● Work instructions
Across all the records below, count the lines that hold "ifcorrmarks". State only that figure.

(Stored data)
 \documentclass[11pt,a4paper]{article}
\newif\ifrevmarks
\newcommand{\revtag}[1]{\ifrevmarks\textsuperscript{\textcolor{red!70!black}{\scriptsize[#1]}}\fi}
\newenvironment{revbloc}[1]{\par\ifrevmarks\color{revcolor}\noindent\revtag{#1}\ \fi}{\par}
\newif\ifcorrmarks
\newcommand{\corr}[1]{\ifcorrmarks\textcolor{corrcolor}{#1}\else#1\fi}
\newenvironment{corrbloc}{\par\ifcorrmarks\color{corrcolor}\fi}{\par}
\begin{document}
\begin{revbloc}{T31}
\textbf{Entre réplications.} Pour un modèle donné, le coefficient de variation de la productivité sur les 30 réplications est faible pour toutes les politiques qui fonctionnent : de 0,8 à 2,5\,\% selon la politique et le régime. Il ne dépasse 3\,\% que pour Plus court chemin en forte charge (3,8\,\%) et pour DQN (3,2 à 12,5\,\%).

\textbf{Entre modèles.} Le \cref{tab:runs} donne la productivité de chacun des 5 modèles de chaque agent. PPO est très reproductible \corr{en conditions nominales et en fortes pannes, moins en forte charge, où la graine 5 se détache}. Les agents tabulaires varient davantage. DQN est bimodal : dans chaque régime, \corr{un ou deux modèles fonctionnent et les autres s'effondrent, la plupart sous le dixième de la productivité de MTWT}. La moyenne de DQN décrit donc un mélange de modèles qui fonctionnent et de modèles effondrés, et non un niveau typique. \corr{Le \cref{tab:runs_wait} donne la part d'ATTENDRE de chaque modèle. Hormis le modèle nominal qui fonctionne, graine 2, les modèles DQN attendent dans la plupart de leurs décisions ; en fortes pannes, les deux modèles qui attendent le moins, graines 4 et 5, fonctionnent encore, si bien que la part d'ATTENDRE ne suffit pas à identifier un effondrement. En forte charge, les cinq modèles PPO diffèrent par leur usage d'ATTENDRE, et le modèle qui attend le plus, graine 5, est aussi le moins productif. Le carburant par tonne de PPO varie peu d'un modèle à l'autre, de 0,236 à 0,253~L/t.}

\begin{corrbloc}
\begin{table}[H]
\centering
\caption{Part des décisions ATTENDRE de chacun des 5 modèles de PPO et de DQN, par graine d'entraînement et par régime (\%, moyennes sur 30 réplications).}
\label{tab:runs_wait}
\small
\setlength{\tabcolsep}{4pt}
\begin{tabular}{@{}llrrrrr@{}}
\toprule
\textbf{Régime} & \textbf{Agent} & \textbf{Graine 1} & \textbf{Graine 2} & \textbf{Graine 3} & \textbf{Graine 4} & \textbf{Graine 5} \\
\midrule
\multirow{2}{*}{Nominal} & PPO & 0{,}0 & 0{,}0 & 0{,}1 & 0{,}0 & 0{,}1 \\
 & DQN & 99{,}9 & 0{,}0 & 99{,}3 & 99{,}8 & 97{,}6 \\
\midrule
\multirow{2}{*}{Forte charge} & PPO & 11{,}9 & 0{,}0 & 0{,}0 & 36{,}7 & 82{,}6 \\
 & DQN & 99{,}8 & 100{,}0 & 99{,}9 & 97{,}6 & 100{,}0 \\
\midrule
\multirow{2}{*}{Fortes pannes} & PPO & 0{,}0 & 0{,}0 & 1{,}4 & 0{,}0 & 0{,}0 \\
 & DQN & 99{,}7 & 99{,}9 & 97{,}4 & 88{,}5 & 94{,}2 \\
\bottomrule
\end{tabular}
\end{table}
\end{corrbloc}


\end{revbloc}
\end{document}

==

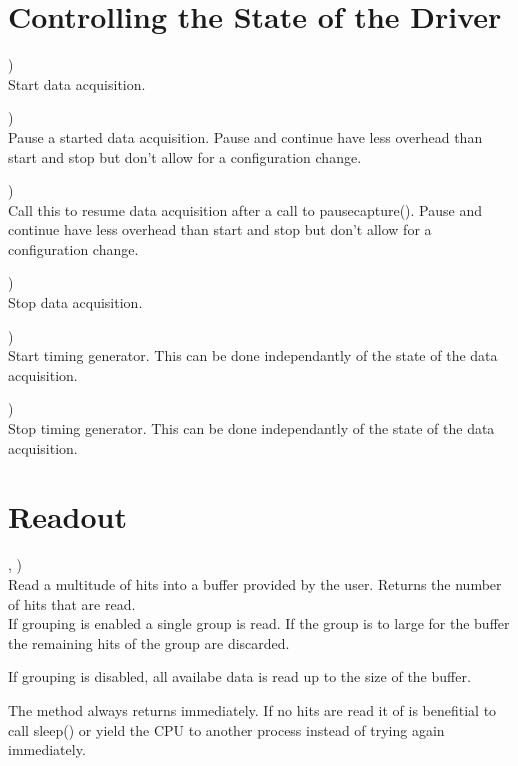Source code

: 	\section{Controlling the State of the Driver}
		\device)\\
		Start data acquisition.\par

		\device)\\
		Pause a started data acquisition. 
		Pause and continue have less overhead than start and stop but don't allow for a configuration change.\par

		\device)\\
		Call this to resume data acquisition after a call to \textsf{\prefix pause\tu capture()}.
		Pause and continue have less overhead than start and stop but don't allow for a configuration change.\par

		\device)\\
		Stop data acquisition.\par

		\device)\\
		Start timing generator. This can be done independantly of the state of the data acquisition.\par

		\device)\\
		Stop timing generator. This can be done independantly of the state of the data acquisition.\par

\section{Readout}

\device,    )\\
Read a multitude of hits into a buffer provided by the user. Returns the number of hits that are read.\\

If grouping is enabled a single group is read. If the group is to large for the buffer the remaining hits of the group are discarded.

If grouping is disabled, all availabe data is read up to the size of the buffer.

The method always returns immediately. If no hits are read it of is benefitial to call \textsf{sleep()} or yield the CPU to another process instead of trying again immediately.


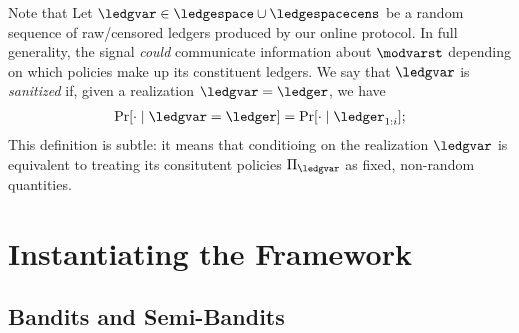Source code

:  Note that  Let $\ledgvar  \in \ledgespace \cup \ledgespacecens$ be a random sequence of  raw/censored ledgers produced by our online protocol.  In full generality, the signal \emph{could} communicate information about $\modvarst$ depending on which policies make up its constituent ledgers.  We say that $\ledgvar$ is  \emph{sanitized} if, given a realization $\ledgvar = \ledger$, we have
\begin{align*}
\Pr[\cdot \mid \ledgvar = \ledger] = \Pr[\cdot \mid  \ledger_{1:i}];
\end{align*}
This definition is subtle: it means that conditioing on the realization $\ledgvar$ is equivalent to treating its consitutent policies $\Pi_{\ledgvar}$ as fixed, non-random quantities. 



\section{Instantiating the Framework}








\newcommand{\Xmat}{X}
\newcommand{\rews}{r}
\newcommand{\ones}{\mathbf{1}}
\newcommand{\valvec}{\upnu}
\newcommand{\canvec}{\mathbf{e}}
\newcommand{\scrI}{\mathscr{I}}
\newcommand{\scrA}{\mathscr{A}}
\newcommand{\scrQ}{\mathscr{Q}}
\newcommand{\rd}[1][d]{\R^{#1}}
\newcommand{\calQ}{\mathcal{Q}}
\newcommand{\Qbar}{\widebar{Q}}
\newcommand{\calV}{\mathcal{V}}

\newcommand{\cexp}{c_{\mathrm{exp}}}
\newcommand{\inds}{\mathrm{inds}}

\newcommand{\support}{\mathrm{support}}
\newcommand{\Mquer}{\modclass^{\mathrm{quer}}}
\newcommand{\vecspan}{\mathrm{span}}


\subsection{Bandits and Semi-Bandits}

---

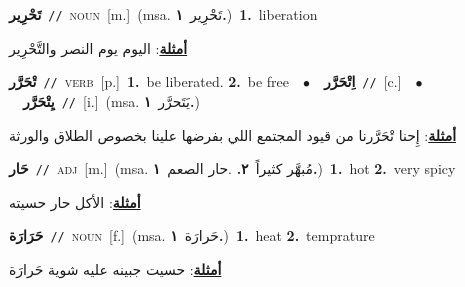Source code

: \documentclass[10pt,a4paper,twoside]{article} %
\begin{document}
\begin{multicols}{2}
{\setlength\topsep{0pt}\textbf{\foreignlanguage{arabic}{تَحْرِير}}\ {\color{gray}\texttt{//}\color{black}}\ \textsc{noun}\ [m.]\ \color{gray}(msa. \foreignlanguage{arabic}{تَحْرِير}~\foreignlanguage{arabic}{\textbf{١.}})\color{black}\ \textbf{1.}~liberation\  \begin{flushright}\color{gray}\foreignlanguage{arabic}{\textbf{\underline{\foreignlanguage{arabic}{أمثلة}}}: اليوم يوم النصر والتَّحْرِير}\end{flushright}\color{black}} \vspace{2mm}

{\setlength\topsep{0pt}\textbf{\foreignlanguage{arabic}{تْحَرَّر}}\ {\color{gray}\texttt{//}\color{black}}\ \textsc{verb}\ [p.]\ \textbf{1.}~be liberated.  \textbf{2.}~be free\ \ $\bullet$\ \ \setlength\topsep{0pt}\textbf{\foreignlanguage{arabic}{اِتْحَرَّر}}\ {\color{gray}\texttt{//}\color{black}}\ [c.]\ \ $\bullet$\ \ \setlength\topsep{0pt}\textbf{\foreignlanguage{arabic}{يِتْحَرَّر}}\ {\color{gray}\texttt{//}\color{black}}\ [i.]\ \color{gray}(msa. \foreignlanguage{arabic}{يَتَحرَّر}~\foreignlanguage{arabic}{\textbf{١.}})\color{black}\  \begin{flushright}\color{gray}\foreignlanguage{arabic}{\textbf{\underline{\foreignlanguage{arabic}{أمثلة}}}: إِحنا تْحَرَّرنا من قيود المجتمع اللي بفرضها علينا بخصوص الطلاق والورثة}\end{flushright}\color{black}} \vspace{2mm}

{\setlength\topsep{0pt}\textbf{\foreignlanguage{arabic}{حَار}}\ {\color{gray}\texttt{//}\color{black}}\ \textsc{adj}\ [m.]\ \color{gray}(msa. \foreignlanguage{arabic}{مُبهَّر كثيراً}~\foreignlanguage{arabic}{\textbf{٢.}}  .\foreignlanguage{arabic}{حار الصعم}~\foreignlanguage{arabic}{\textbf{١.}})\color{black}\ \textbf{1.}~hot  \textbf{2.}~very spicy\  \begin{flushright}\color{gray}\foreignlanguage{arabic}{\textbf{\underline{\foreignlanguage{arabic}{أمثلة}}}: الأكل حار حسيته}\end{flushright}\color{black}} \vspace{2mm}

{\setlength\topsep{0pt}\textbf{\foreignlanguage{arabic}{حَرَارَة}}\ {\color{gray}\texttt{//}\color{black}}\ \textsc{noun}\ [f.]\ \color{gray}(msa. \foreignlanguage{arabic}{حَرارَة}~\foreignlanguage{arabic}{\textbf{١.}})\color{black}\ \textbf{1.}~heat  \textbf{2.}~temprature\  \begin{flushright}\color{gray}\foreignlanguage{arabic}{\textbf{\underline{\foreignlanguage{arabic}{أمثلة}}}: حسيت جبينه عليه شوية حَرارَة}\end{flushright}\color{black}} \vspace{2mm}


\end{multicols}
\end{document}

● Output for this exercise
3